I have an interface, e.g.:
public interface Thing {
FrobResult frob(FrobInput);
}
And several implementations of that interface (e.g. NormalThing
, ImmutableThing
, AsyncThing
) that I am trying to test.
Many of my test methods are really about ensuring that the interface is implemented correctly, and thus are duplicated across each Thing
implementation. In JUnit 3 a common solution to this would be to create a base class (extending TestCase
) that is then subclassed by each implementation class. But is this the correct approach for JUnit 4?
Possible alternatives in (I believe) ascending order of preference:
Cut'n'paste the duplicated test methods. Not DRY at all, but I guess less worrisome in tests than it would be in production code.
Create an abstract class with @Test
methods, and subclass it for each implementation test class. (Commonly seen with JUnit 3 tests -- is this still a good way to go in JUnit 4?)
Put the common test methods into a helper class, and invoke it on each implementation. (Composition instead of inheritance.)
What's the best practice for doing #3? Maybe a @RunWith(Parameterized.class)
test that is parameterized with each implementation? Or is there a better way to accomplish this?
Yes, it is the correct approach to create a base class that is then subclassed by each implementation class in JUnit4, too.
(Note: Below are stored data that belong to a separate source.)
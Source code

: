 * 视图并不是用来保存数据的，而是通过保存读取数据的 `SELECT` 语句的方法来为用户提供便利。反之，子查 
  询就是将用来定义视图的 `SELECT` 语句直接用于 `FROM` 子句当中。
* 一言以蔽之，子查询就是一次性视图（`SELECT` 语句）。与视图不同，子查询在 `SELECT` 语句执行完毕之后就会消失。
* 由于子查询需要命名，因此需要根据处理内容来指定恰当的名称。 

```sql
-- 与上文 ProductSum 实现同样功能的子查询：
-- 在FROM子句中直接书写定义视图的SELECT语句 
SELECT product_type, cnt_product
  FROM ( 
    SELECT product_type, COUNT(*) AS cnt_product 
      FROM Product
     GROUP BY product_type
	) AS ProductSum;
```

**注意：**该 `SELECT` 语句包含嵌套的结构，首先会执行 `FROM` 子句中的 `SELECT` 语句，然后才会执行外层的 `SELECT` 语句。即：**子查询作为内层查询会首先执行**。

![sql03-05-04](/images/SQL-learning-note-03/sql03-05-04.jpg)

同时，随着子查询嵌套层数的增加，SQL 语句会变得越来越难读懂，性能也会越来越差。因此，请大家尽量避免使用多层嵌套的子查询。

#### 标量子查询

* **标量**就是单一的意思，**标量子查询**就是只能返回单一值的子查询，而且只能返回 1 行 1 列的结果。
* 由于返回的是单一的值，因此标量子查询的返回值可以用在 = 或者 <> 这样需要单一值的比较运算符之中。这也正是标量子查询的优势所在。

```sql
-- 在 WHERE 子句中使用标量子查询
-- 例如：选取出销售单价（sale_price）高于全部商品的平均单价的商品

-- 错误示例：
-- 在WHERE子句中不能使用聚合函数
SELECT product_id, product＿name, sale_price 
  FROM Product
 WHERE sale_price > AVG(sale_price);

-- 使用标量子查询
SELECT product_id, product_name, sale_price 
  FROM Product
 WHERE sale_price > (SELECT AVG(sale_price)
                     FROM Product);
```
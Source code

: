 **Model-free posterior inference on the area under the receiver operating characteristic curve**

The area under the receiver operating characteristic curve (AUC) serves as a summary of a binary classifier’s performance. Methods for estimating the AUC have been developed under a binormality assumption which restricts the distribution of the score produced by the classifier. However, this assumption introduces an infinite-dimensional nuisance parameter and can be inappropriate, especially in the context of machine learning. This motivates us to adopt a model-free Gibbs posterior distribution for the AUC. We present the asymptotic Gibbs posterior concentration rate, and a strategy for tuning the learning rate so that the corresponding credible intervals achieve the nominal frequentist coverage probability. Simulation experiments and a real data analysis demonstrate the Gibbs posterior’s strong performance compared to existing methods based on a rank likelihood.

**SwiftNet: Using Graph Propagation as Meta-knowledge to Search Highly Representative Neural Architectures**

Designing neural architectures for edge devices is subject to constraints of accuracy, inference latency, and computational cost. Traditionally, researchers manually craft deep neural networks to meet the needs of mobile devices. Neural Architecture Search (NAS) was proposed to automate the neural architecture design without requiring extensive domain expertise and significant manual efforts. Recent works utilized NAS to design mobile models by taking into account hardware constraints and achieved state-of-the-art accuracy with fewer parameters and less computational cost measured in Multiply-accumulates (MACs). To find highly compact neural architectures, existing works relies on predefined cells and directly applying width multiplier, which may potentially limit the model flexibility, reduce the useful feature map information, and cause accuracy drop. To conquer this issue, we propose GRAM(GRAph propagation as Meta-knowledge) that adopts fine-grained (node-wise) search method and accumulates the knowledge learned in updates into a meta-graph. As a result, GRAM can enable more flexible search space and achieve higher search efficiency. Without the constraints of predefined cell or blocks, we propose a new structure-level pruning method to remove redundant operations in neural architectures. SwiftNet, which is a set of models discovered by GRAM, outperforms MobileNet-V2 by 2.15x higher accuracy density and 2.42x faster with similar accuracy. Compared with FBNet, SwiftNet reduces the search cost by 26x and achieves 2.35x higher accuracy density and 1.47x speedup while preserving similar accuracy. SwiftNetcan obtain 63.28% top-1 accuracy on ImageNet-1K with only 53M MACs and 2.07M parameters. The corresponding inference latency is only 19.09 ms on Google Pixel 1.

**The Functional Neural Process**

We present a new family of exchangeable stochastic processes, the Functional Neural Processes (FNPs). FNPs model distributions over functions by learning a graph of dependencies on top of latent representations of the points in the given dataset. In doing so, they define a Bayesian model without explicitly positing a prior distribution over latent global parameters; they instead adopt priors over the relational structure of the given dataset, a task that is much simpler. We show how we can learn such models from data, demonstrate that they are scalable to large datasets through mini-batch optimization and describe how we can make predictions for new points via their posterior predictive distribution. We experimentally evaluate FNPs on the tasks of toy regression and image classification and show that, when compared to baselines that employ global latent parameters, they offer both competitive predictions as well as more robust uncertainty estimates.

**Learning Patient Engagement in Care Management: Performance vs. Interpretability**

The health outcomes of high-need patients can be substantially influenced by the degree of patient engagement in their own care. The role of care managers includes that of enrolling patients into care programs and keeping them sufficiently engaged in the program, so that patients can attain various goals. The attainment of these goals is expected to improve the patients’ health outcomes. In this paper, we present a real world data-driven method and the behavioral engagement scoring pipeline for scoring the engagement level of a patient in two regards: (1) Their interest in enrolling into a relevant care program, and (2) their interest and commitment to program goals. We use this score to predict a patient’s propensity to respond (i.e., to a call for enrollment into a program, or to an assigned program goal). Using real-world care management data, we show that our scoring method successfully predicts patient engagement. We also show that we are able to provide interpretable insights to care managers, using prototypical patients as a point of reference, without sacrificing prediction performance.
I prefer the base test class for the interface to be abstract, i.e. your "alternative" 2, since I have made good experience in mimicing the inheritance hierarchy from the production code for the test code. So if you have interface I
and implementations S1
, S2
and S3
, you make the abstract test class TestI
and the test classes TestS1
, TestS2
and TestS3
.
Test cases should be speaking, i.e. tell a story. By choosing -- as always -- method names carefully and use clean behavioral subtyping only, inheritance does not obfuscate this.